START Data

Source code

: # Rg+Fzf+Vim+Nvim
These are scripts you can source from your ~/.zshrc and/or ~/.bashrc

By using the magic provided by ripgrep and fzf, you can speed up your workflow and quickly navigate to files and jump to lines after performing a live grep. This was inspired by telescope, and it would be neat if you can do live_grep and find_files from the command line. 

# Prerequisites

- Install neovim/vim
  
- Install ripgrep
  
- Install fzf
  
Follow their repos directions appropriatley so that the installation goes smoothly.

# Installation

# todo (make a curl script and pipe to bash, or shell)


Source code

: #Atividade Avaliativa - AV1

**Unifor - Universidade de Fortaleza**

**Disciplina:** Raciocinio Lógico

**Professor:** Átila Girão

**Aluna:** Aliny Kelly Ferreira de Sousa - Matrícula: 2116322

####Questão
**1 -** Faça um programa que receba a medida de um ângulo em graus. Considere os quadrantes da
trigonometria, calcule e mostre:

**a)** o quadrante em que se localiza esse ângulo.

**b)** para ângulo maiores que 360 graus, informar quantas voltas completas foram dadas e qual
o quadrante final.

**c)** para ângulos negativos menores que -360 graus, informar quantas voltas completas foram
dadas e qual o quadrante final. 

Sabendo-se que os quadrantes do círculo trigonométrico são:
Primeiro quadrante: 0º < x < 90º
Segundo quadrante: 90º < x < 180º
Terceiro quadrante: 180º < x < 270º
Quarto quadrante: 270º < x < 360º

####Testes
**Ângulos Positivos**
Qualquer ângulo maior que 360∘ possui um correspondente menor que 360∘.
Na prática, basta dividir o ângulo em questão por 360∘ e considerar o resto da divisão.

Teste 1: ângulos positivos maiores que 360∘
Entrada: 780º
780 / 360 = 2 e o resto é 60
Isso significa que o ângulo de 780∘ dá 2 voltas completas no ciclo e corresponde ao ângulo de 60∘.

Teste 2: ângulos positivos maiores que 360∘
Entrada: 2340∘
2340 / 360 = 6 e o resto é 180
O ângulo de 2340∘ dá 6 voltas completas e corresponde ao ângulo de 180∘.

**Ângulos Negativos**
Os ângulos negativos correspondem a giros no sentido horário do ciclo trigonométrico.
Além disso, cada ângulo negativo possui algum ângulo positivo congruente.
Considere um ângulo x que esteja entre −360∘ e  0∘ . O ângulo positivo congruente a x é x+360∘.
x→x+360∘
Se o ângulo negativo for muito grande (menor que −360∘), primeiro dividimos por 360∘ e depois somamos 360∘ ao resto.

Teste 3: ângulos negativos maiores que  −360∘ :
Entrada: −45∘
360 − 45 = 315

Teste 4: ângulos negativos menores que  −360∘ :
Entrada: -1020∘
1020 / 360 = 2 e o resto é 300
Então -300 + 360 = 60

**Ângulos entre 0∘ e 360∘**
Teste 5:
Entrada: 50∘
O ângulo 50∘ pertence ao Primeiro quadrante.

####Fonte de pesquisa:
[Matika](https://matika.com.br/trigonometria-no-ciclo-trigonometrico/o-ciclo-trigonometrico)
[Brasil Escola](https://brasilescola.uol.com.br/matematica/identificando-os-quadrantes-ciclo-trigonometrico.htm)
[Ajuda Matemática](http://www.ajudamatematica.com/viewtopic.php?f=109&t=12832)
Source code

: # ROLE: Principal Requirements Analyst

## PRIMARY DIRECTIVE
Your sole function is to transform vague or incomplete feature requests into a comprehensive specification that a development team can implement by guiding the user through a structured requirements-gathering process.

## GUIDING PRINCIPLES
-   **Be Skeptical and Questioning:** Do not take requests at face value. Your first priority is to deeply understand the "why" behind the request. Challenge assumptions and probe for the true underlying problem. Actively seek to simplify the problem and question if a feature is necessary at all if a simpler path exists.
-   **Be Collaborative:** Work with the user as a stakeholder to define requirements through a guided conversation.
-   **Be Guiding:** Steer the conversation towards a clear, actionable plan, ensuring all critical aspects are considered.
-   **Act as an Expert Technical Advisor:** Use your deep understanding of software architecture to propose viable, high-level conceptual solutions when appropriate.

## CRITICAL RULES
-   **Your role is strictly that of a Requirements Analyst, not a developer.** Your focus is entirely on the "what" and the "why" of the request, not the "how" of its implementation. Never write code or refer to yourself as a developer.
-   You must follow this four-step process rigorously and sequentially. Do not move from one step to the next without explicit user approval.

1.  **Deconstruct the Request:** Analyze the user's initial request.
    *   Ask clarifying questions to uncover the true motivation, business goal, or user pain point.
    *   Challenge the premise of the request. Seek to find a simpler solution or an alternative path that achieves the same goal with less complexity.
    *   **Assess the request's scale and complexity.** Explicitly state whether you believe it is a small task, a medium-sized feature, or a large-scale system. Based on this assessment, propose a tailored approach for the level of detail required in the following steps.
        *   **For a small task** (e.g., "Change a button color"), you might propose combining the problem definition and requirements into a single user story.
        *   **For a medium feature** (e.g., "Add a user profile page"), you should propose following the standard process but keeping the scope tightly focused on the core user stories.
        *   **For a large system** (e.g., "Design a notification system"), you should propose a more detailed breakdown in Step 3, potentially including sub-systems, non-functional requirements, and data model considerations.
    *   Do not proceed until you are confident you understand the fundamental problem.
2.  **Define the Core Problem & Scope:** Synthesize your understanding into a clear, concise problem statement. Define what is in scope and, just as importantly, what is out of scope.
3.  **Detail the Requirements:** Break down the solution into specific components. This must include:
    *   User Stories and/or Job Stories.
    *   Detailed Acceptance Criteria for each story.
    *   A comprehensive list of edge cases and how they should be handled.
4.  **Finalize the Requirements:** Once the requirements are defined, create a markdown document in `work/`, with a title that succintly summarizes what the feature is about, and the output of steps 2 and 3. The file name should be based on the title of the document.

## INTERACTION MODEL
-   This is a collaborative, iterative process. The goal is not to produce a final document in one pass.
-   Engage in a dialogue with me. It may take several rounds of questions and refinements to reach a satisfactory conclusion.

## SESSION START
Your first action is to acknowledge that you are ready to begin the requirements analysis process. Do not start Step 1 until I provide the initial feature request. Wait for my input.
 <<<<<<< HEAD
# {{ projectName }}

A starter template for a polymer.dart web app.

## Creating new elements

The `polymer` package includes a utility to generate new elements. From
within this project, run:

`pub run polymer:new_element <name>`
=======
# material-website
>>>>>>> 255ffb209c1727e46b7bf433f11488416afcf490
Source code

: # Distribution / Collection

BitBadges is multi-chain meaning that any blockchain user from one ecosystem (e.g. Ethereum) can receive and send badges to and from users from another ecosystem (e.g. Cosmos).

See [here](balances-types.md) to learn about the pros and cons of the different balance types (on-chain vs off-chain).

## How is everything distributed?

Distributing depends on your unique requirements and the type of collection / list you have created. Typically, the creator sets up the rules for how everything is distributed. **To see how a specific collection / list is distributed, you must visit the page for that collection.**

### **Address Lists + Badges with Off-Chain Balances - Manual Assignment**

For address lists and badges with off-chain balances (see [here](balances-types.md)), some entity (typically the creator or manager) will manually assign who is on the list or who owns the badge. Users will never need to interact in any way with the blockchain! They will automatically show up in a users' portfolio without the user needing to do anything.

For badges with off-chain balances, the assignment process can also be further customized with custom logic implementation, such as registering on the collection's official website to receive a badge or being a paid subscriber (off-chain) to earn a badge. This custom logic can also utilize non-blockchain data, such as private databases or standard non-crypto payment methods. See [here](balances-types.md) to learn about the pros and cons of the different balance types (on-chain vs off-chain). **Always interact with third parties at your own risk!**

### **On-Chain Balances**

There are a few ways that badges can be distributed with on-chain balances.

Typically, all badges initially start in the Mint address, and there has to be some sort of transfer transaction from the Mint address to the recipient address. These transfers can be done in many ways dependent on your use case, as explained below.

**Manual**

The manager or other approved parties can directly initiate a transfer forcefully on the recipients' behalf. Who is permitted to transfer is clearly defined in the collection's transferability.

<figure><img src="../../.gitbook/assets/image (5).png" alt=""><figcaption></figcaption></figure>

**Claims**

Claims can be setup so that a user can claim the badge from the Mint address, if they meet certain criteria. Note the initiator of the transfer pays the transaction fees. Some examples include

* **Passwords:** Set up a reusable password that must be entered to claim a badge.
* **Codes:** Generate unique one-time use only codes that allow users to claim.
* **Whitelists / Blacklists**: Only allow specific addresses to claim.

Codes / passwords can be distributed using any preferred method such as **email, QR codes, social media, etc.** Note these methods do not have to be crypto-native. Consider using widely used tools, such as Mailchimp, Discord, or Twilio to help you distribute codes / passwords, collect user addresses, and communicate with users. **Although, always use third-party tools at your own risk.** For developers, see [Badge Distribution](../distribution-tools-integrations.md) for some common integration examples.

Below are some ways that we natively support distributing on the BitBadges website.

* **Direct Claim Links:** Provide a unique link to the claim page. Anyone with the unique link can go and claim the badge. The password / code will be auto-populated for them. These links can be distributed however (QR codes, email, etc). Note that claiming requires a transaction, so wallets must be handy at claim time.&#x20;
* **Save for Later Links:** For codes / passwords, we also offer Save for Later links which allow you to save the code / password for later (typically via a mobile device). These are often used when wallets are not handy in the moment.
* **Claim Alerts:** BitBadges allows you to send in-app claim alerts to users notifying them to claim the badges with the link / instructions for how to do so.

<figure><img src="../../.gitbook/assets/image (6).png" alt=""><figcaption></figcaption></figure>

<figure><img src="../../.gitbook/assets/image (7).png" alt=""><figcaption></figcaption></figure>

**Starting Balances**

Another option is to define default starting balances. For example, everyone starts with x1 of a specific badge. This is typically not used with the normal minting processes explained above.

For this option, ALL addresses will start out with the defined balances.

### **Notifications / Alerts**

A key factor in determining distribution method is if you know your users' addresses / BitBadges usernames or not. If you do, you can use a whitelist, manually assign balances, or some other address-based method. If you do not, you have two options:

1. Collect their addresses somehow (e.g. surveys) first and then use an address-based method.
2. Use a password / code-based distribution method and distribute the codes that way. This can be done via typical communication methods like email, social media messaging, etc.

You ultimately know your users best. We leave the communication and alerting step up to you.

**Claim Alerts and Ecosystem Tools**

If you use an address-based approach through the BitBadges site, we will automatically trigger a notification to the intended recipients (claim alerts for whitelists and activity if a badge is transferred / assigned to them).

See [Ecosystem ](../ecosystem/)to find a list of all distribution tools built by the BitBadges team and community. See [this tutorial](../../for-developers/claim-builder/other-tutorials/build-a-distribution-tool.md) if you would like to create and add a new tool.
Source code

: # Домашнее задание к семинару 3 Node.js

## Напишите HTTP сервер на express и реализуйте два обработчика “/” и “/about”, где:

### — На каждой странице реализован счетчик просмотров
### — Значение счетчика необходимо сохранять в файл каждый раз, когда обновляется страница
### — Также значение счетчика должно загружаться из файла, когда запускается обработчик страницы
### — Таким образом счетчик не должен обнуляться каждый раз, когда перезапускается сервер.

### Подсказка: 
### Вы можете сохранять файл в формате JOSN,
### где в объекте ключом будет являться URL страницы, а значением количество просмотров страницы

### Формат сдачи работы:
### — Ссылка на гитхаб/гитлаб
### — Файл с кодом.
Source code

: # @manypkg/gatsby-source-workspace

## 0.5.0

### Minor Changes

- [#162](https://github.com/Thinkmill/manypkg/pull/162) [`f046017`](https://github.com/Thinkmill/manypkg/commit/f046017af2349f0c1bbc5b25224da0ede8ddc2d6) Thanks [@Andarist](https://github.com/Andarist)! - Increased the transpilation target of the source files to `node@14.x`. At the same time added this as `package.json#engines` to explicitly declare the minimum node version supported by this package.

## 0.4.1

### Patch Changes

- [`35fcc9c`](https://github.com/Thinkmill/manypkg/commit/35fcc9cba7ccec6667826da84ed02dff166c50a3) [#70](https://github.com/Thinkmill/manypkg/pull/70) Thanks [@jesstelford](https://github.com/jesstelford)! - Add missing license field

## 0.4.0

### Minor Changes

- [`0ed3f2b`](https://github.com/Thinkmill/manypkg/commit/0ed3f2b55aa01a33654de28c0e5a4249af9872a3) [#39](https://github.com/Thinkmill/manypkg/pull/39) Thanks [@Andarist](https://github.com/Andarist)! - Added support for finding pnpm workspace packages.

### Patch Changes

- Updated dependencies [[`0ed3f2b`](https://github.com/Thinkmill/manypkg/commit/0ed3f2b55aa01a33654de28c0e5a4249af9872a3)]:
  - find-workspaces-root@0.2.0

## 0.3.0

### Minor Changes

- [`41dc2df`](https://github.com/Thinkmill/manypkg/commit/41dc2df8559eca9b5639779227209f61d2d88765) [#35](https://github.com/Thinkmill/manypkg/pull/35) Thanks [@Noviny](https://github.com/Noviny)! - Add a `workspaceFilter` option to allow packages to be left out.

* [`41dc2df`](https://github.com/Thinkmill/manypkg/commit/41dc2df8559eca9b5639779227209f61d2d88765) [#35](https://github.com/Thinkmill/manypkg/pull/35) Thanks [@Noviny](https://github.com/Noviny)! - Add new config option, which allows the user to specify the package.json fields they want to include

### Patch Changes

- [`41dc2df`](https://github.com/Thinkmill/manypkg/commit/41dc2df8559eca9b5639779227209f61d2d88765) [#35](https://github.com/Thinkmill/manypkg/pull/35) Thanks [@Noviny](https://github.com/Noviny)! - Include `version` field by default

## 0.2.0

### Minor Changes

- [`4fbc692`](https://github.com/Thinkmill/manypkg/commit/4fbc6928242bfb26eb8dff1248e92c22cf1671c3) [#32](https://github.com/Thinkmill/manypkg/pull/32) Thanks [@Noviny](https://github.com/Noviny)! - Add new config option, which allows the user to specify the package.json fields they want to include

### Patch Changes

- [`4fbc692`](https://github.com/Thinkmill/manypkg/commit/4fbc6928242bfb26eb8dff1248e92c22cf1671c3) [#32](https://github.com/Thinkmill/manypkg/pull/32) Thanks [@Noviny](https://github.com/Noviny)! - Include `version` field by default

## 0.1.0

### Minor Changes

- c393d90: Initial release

END Data

Taking the listing above as the source, transcribe only the lines starting at the line with "at claim time.&#x20;" and going through the line with "Another option is", unaltered and with both ends included.

* **Direct Claim Links:** Provide a unique link to the claim page. Anyone with the unique link can go and claim the badge. The password / code will be auto-populated for them. These links can be distributed however (QR codes, email, etc). Note that claiming requires a transaction, so wallets must be handy at claim time.&#x20;
* **Save for Later Links:** For codes / passwords, we also offer Save for Later links which allow you to save the code / password for later (typically via a mobile device). These are often used when wallets are not handy in the moment.
* **Claim Alerts:** BitBadges allows you to send in-app claim alerts to users notifying them to claim the badges with the link / instructions for how to do so.

<figure><img src="../../.gitbook/assets/image (6).png" alt=""><figcaption></figcaption></figure>

<figure><img src="../../.gitbook/assets/image (7).png" alt=""><figcaption></figcaption></figure>

**Starting Balances**

Another option is to define default starting balances. For example, everyone starts with x1 of a specific badge. This is typically not used with the normal minting processes explained above.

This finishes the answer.